Segment Start: Task material
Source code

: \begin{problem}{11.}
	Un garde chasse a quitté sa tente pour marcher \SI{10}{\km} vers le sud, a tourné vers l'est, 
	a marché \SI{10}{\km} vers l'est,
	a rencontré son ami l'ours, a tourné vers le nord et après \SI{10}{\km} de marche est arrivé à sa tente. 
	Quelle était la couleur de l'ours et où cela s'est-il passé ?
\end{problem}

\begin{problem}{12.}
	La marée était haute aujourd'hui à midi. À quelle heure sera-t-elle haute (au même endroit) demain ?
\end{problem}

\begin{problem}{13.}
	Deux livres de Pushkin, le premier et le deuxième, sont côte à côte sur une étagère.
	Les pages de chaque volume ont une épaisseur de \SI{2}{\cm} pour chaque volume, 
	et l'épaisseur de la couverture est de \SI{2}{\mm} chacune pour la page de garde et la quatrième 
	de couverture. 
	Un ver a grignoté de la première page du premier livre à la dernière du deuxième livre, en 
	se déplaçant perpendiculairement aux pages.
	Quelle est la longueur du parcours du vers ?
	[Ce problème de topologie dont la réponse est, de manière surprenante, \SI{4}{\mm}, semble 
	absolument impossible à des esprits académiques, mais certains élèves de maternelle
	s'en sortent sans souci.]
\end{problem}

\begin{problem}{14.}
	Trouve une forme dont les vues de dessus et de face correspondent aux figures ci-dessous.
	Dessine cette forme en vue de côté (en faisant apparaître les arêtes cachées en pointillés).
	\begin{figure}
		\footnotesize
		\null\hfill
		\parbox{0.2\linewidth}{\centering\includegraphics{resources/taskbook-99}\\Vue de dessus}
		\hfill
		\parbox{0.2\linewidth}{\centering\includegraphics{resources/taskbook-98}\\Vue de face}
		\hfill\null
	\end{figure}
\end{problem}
Segment End: Task material
Task item: Look through the entries for lines containing the word "includegraphics" and return each one.

Answer space:
		\parbox{0.2\linewidth}{\centering\includegraphics{resources/taskbook-99}\\Vue de dessus}
		\parbox{0.2\linewidth}{\centering\includegraphics{resources/taskbook-98}\\Vue de face}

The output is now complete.